There’s no doubt that having any kind of eating disorder, or any disorder for that matter, is hard. Excruciatingly hard. What you feel is not felt by anyone else. You are alone in your pain….
But only if you let it be so.
Mental illnesses are so hard to understand simply because most people are not mind readers, people can only faintly grasp what is really going on in your head. When you break your leg, people will see the bone sticking out but when something in your mind ‘breaks’, it’s not easy to see.
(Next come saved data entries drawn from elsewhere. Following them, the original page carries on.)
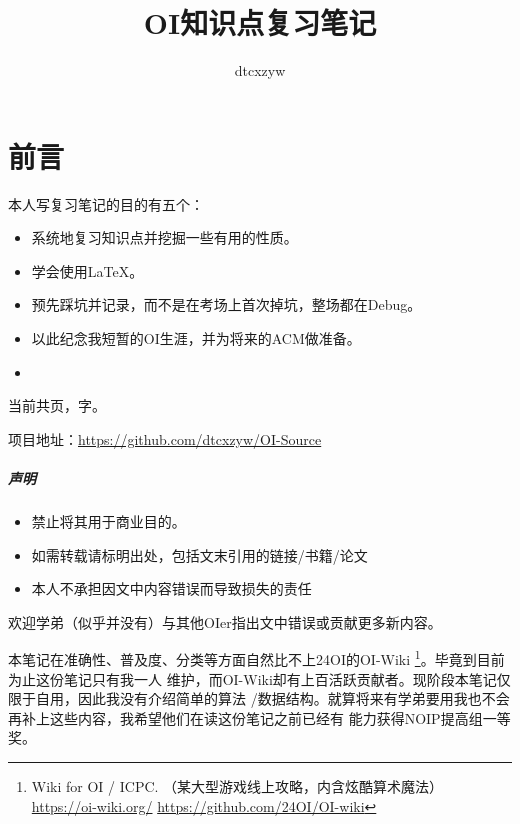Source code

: \documentclass[10pt,b5paper,openany]{book}
\begin{document}

\title{OI知识点复习笔记}
\author{dtcxzyw}
\frontmatter
\maketitle
\chapter{前言}
本人写复习笔记的目的有五个：
\begin{itemize}
	\item 系统地复习知识点并挖掘一些有用的性质。
	\item 学会使用\LaTeX{}。
	\item 预先踩坑并记录，而不是在考场上首次掉坑，整场都在Debug。
	\item 以此纪念我短暂的OI生涯，并为将来的ACM做准备。
	\item {}
\end{itemize}

当前共\pageref{LastPage}页，字。

项目地址：\url{https://github.com/dtcxzyw/OI-Source}

\paragraph{声明}
{\bfseries
\begin{itemize}
    \item 禁止将其用于商业目的。
    \item 如需转载请标明出处，包括文末引用的链接/书籍/论文
    \item 本人不承担因文中内容错误而导致损失的责任
\end{itemize}
}

欢迎学弟（似乎并没有）与其他OIer指出文中错误或贡献更多新内容。

本笔记在准确性、普及度、分类等方面自然比不上24OI的OI-Wiki
\footnote{Wiki for OI / ICPC. （某大型游戏线上攻略，内含炫酷算术魔法）
\url{https://oi-wiki.org/}
\url{https://github.com/24OI/OI-wiki}}。毕竟到目前为止这份笔记只有我一人
维护，而OI-Wiki却有上百活跃贡献者。现阶段本笔记仅限于自用，因此我没有介绍简单的算法
/数据结构。就算将来有学弟要用我也不会再补上这些内容，我希望他们在读这份笔记之前已经有
能力获得NOIP提高组一等奖。

\renewcommand\contentsname{目录}
\tableofcontents
\mainmatter
\adjustmtc



















\appendix

\printindex

\backmatter

\end{document}
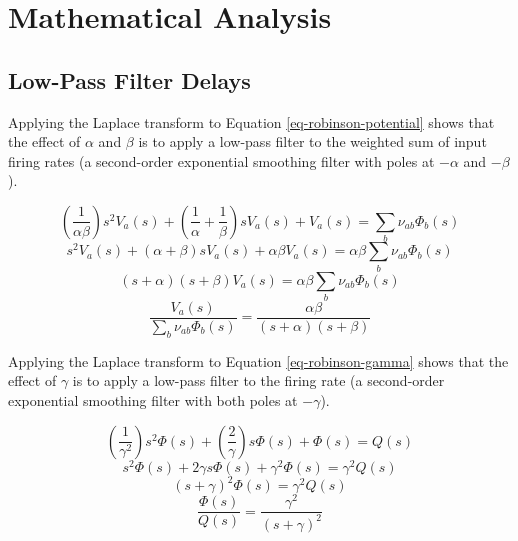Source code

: 
\section{Mathematical Analysis}
\label{sect-robinson-math}

%
%
\subsection{Low-Pass Filter Delays}
\label{sect-robinson-math-lowpass}

Applying the Laplace transform to Equation \ref{eq-robinson-potential} shows
that the effect of $\alpha$ and $\beta$ is to apply a low-pass filter to the
weighted sum of input firing rates (a second-order exponential smoothing
filter with poles at $-\alpha$ and $-\beta$).

\begin{equation}
\left ( \frac{1}{\alpha \beta} \right ) s^2 V_a(s)
+ \left ( \frac{1}{\alpha} + \frac{1}{\beta} \right ) s V_a(s)
+ V_a(s) = \sum_b \nu_{ab} \Phi_b(s)
\end{equation}
%
\begin{equation}
s^2 V_a(s) + (\alpha + \beta) s V_a(s) + \alpha \beta V_a(s)
= \alpha \beta \sum_b \nu_{ab} \Phi_b(s)
\end{equation}
%
\begin{equation}
(s + \alpha) (s + \beta) V_a(s) = \alpha \beta \sum_b \nu_{ab} \Phi_b(s)
\end{equation}
%
\begin{equation}
\frac{V_a(s)}{\sum_b \nu_{ab} \Phi_b(s)}
= \frac{\alpha \beta}{(s + \alpha) (s + \beta)}
\end{equation}

Applying the Laplace transform to Equation \ref{eq-robinson-gamma} shows
that the effect of $\gamma$ is to apply a low-pass filter to the firing rate
(a second-order exponential smoothing filter with both poles at $-\gamma$).

\begin{equation}
\left ( \frac{1}{\gamma^2} \right ) s^2 \Phi(s)
+ \left ( \frac{2}{\gamma} \right ) s \Phi(s) + \Phi(s) = Q(s)
\end{equation}
%
\begin{equation}
s^2 \Phi(s) + 2 \gamma s \Phi(s) + \gamma^2 \Phi(s) = \gamma^2 Q(s)
\end{equation}
%
\begin{equation}
(s + \gamma)^2 \Phi(s) = \gamma^2 Q(s)
\end{equation}
%
\begin{equation}
\frac{\Phi(s)}{Q(s)} = \frac{\gamma^2}{(s + \gamma)^2}
\end{equation}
I wanted to write about this because most people assume they understand what others are feeling and don’t look further into things. I’ve recently noticed that when I have a breakdown, people around me try and comfort me.. but with the wrong words. When this happens I feel almost shocked that this person has no idea on what I’m actually having a breakdown about. The truth is, most of us forget that others can’t see in our minds. We feel our mental pain so much and it’s so obvious to us that we think that it must be visible to others. How can something so painful and huge go unnoticed? Yet, it does.
It’s such a simple and obvious concept that if you think something, people will not hear it. But it’s so easy to get caught up with that worry or that pain that we forget if we thought or spoke it.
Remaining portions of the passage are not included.